2019 CSCE Annual Conference - Laval (Greater Montreal) Conference
Dr. Douglas Tomlinson, University of Alberta
Steel fibre reinforced concrete (SFRC) is used in many applications in construction such as in shotcrete tunnel walls and slabs on grade. Compared to non-fibre reinforced concrete, SFRC has superior post-cracking performance which leads to elements with narrower crack widths. Narrower cracks enhance the service performance of beams and improve aggregate interlock, which increases the shear capacity of SFRC members relative to non-fibre reinforced concrete. However, the benefits of using SFRC are not incorporated into the design standard for concrete buildings (A23.3-14), particularly for crack control and shear resistance.
Numerous empirical models have been developed by researchers to account for the improvement SFRC has on shear resistance in concrete. However, many of these models are calibrated against limited test data, often only from tests performed by one researcher. This applicability of twelve different shear resistance models for SFRC was evaluated in this study using a database of 80 tests on shear-critical SFRC beams. These models were compared to a mechanics-based approach based on the Modified Compression Field Theory (MCFT). SFRC was incorporated into MCFT by modifying the tension constitutive models for concrete. The SFRC contribution is modelled by changing the concrete’s tension stress-strain response based on an inverse analysis of existing test data incorporating fibre material properties (tension stress-strain, end treatment (straight, hooked), diameter, length, and dosage. Fibre dosages between 0.5 and 2.5% were analyzed. Normal strength concrete (35 MPa) with 19 mm aggregates was the focus in this study.
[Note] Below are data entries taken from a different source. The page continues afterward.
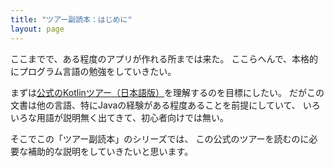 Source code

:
 ```yaml
---
title: "ツアー副読本：はじめに"
layout: page
---
```

ここまでで、ある程度のアプリが作れる所までは来た。
ここらへんで、本格的にプログラム言語の勉強をしていきたい。

まずは[公式のKotlinツアー（日本語版）](https://karino2.github.io/kotlin-web-site-ja/docs/kotlin-tour-welcome.html)を理解するのを目標にしたい。
だがこの文書は他の言語、特にJavaの経験がある程度あることを前提にしていて、
いろいろな用語が説明無く出てきて、初心者向けでは無い。

そこでこの「ツアー副読本」のシリーズでは、
この公式のツアーを読むのに必要な補助的な説明をしていきたいと思います。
Steel and GFRP reinforced slabs and beams without stirrups, thicknesses ranging from 175 to 600 mm, and varying reinforcement ratios were evaluated.
In the MCFT analysis, it was seen that SFRC has smaller crack widths and enhanced aggregate interlock compared to non-fibre reinforced concrete. The effectiveness of SFRC increased with fibre dosage, particularly for fibres with hooked ends. The results show that SFRC is most effective at improving the shear resistance of members with lower reinforcement stiffness, particularly GFRP reinforced beams. Models that incorporate fibre reinforcement ratio, length, diameter, and end condition are more accurate compared both to test results and MCFT. These models are more suitable candidates for inclusion into future design standards.